Whereas \code{max_width_file} truncates the file name, this argument truncates
the folder name. It will not impact the report or chapter names in website,
only the folders.}

\item{sep_obj, sep_chunk, sep_file}{\emph{Separator string}

\verb{scalar<character>} // \emph{default:} \code{"_"} (\code{optional})

Separator to use between grouping variables. Defaults to underscore for
object names and hyphen for chunk labels and file names.}

\item{filename_prefix}{\emph{Prefix string for all qmd filenames}

\verb{scalar<character>} // \emph{default:} \code{""} (\code{optional})

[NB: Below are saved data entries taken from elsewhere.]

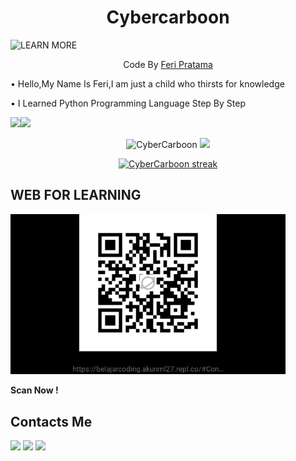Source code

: <h1 align="center">
  Cybercarboon
</h1>
</div>
<img src ="https://camo.githubusercontent.com/c1dcb74cc1c1835b1d716f5051499a2814c683c806b15f04b0eba492863703e9/68747470733a2f2f63646e2e6472696262626c652e636f6d2f75736572732f3733303730332f73637265656e73686f74732f363538313234332f6176656e746f2e676966" "440" title="WEB" alt="LEARN MORE">

<p align="center">
  Code By <a href="https://github.com/CyberCarboon">Feri Pratama</a>
</p>
<h6">• Hello,My Name Is Feri,I am just a child who thirsts for knowledge</h6>
<p>• I Learned Python Programming Language Step By Step<p>
<img src = "https://github-readme-stats.vercel.app/api?username=CyberCarboon&show_icons=true&theme=bear](https://github-readme-stats.vercel.app/api?username=CyberCarboon&show_icons=true&count_private=true&title_color=f7d745&text_color=b2d76c&icon_color=6562af&bg_color=00000000&hide=bg-color&hide_border=true" width = 400><img src = "https://github-readme-stats.vercel.app/api/top-langs/?username=CyberCarboon&layout=compact&count_private=true&title_color=f7d745&text_color=b2d76c&icon_color=6562af&bg_color=00000000&hide=bg-color&hide_border=true" width = 400>
<br><p align='center'><img src="https://komarev.com/ghpvc/?username=CyberCarboon&label=Total%20Profile%20Visitor&color=071A2C&style=for-the-badge" alt="CyberCarboon" />
<a href="https://api.daily.dev/get?r=CyberCarboon"><img src="https://opencollective.com/vuejs/contributors.svg?width=900" /></a>
<p align='center'><a href="https://api.daily.dev/get?r=CyberCarboon">
<p align="center">
    <a href="https://github.com/CyberCarboon/github-readme-streak-stats">
        <img title="🔥 Get streak stats for your profile at git.io/streak-stats" alt="CyberCarboon streak" src="https://github-readme-streak-stats.herokuapp.com/?user=CyberCarboon&theme=black-ice&hide_border=true&stroke=0000&background=060A0CD0"/>
    </a>
</p>

## WEB FOR LEARNING
<img src="https://github.com/CyberCarboon/CyberCarboon/blob/main/QR.jpg" width="440" title="WEB" alt="LEARN MORE">
</p>

**Scan Now !**

## Contacts Me
[![](https://img.shields.io/badge/Github-black?logo=Github&logoColor=black&labelColor=white)](https://www.github.com/CyberCarboon)
[![](https://img.shields.io/badge/Whatsapp-CHAT-blue?logo=Whatsapp&logoColor=Brightgreen&labelColor=white)](https://wa.me/6288225349583?text=dari+github)
[![](https://img.shields.io/badge/Facebook-blue?logo=Facebook&logoColor=blue&labelColor=white)](https://www.facebook.com/smart.danie.3)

For mesos setup it might be useful to set these files (and related sub-folders) with an underscore
(\code{filename_prefix = "_"}) in front as other stub files will include these main qmd files.}

\item{...}{\emph{Dynamic dots}

<\href{https://rlang.r-lib.org/reference/dyn-dots.html}{\code{dynamic-dots}}>

Arguments forwarded to the corresponding functions that create the elements.}

\item{progress}{\emph{Whether to display progress message}

\verb{scalar<logical>} // \emph{default:} \code{TRUE}

Mostly useful when hide_bi_entry_if_sig_above < 1}

\item{variable_group_dep}{\emph{Name for the variable_group_dep column}

\verb{scalar<string>} // \emph{default:} \code{".variable_group_dep"}

This column is used to group variables that are part of the same bivariate analysis.}

\item{variable_group_prefix}{\emph{Set a prefix to more easily find it in your labels}

\verb{scalar<string>} // \emph{default:} \code{NULL}

By default, the .variable_group column is just integers. If you wish to
use this as part of your object/label/filename numbering scheme, a number
by itself will not be very informative. Hence you could set a prefix such
as "Group" to distinguish this column from other columns in the chapter_structure.}

\item{n_range_glue_template_1, n_range_glue_template_2}{\verb{scalar<string>} // \emph{default:} \verb{"\{n\}" and "[\{n[1]\}, \{n[2]\}]} (\code{optional})

Glue templates for the n_range columns to be created.}

\item{log_file}{\emph{Path to log file}

\verb{scalar<string>} // \emph{default:} \code{"_log.txt"} (\code{optional})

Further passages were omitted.